• REQUIREMENT: Return, from the listing that follows, each line containing the word "would".

• SOURCE MATERIAL:
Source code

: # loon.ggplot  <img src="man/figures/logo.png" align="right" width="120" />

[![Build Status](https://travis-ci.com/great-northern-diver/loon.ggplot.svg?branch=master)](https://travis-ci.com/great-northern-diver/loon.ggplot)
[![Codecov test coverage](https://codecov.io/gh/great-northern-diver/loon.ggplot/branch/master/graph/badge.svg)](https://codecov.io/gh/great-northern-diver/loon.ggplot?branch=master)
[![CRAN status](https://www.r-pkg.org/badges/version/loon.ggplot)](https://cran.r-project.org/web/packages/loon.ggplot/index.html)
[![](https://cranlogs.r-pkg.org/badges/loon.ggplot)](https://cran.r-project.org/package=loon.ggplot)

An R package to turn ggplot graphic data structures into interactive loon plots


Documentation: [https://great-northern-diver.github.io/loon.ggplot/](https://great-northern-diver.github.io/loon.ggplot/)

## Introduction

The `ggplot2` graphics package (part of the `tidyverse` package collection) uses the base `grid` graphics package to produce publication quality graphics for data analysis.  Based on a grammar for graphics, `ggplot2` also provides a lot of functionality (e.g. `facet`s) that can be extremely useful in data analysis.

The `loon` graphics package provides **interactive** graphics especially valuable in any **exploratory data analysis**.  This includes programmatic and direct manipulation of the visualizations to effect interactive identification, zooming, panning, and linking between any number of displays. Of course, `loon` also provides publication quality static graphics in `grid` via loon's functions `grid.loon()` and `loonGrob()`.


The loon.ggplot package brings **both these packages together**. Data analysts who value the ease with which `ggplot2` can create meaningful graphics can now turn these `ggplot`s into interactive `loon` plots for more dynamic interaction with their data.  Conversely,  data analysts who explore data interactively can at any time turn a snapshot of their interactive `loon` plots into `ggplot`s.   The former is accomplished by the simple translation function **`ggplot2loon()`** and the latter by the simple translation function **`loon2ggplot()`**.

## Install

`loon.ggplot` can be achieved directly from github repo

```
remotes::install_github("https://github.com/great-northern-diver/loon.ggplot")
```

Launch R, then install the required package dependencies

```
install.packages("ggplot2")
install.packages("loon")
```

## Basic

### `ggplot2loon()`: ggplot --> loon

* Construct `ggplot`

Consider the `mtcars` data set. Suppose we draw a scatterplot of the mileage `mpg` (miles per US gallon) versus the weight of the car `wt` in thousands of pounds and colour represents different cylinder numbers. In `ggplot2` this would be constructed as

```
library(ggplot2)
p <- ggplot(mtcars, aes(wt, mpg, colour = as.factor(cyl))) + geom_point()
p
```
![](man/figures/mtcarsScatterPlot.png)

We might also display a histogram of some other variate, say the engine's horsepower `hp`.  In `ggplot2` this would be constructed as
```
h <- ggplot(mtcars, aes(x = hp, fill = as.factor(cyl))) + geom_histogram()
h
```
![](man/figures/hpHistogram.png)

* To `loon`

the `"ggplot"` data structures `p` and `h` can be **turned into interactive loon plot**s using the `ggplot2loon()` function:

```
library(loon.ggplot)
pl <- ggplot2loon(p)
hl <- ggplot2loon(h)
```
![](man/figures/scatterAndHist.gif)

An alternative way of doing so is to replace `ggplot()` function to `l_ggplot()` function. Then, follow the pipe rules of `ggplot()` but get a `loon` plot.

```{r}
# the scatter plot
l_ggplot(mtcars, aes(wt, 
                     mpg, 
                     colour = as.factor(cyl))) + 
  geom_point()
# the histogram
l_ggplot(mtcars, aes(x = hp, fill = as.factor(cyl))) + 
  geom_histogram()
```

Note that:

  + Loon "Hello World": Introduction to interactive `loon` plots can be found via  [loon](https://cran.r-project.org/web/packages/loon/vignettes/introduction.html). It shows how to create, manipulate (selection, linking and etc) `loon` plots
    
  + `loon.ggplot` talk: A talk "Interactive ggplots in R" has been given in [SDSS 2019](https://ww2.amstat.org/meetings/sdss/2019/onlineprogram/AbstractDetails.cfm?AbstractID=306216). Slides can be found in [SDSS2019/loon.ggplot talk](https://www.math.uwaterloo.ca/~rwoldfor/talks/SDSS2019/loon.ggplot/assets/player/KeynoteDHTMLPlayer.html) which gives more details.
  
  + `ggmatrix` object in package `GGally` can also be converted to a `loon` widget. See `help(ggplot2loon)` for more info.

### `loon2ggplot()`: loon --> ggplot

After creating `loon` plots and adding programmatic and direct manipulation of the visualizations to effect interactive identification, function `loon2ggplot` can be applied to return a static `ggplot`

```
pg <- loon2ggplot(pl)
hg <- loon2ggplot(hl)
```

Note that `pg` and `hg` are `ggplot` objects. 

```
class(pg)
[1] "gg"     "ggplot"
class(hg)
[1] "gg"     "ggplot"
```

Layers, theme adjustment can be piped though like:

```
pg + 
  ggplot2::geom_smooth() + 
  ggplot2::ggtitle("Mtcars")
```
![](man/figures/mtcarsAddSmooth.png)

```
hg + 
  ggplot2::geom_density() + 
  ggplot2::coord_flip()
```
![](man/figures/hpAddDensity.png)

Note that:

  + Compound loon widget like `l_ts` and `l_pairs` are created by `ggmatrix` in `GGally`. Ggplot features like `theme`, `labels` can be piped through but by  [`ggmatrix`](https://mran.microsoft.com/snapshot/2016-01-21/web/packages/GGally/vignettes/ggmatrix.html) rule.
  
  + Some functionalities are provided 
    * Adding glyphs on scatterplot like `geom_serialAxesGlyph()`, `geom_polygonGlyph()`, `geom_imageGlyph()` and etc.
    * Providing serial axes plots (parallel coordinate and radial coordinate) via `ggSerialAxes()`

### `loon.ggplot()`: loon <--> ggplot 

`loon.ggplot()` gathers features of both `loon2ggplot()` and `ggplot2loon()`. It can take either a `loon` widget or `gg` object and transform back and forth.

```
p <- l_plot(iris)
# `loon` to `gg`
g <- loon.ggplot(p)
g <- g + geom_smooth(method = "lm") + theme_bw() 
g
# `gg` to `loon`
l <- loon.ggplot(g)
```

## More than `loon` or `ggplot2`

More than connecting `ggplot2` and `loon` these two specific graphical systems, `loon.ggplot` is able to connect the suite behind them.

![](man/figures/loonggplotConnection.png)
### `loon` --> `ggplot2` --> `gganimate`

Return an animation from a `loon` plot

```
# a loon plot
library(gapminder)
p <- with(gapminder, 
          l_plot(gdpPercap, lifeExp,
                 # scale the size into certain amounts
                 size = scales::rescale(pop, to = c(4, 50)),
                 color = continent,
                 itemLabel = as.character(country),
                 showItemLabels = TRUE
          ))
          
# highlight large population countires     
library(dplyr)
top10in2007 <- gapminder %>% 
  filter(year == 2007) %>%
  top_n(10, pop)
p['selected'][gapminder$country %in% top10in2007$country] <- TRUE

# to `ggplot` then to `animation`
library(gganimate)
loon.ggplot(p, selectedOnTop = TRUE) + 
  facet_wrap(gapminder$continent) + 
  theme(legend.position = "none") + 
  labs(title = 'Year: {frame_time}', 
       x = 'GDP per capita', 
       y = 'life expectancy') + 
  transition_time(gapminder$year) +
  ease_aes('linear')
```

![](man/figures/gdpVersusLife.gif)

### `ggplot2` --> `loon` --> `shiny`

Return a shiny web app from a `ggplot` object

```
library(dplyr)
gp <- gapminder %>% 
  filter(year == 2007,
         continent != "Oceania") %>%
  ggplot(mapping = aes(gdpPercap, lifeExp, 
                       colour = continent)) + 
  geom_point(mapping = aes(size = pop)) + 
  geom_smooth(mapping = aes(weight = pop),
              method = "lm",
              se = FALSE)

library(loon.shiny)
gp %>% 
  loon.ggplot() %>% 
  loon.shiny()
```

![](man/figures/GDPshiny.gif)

• WRITTEN RESPONSE:
Consider the `mtcars` data set. Suppose we draw a scatterplot of the mileage `mpg` (miles per US gallon) versus the weight of the car `wt` in thousands of pounds and colour represents different cylinder numbers. In `ggplot2` this would be constructed as
We might also display a histogram of some other variate, say the engine's horsepower `hp`.  In `ggplot2` this would be constructed as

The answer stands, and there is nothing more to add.